Jon Herskovitz, Bloomberg News on

Published in News & Features

North Korean leader Kim Jong Un oversaw the test of a new ballistic missile designed to deploy a hypersonic glide vehicle that can deliver a nuclear payload, his state media reported, calling the test “an epoch-making success.”

Kim’s propaganda apparatus on Wednesday lauded the launch of the missile that took place a day earlier, which it said was intermediate-range — meaning it could hit U.S. military bases in the region.

It still remains to be seen if North Korea has actually developed a functional hypersonic glide vehicle. These weapons are designed to deploy a reentry vehicle for carrying a nuclear warhead that can change its flight path at high speeds, making it hard for interceptors to shoot them down.
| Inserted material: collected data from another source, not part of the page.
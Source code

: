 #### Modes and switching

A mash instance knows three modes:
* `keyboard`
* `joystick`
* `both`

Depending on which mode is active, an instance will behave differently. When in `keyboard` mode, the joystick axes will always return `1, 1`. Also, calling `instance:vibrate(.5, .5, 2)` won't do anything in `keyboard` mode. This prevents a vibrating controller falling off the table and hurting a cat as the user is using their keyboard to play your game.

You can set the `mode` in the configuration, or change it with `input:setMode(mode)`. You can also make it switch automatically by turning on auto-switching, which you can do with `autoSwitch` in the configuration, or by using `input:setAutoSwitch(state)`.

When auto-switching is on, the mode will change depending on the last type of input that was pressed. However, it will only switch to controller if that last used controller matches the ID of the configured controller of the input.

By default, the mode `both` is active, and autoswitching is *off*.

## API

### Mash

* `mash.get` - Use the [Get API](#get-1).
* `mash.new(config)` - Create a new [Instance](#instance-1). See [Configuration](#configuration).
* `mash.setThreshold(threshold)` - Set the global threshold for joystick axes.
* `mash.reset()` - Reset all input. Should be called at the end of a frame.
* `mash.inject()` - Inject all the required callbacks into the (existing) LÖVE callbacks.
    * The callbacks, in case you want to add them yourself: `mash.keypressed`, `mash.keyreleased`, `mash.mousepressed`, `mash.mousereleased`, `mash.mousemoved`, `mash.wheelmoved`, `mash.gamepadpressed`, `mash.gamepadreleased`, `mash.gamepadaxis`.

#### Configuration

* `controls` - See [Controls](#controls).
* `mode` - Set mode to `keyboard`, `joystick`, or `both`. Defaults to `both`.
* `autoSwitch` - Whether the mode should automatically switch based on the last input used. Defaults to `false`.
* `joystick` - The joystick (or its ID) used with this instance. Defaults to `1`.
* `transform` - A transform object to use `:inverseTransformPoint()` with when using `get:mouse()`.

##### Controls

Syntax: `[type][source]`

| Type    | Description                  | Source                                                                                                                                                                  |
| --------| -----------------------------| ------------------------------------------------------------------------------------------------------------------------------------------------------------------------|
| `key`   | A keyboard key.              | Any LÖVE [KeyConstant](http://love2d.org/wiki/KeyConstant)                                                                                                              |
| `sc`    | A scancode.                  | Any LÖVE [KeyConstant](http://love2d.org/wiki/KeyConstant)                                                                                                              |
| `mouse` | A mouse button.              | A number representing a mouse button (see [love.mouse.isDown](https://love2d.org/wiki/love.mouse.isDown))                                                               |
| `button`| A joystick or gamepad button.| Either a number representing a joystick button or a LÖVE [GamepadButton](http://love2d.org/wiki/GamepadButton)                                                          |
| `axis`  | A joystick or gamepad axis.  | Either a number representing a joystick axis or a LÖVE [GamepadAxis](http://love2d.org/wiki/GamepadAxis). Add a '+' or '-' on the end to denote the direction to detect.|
North Korean state media showed images of Kim near the missile dubbed the Hwasong-16B prior to launch and the rocket flying in the air. Kim “has personally blazed the ceaseless untrodden path to developing and perfecting ultra-modern weapons with his unshakable will and inexhaustible energy,” the official Korean Central News Agency reported.


The missile launched Tuesday flew about 600 kilometers (375 miles), according to South Korea’s Joint Chiefs of Staff, and appeared to be related to a new engine for a hypersonic missile system North Korea tested about a month ago.

North Korea has a habit of provocations that coincide with elections in South Korea, and the launch came before a vote for a new parliament on April 10. Kim’s regime has bristled at the government of current conservative President Yoon Suk Yeol, who has taken a hard line on Pyongyang, and the latest launch serves as a reminder of North Korea’s threats to security.

North Korea last tested an intermediate-range ballistic missile in January. A missile of this sort is built to fly far enough to hit all of Japan, where the U.S. has tens of thousands of troops. It can also reach U.S. military facilities in Guam, where the Pentagon says it keeps one of America’s largest munitions depots in the world.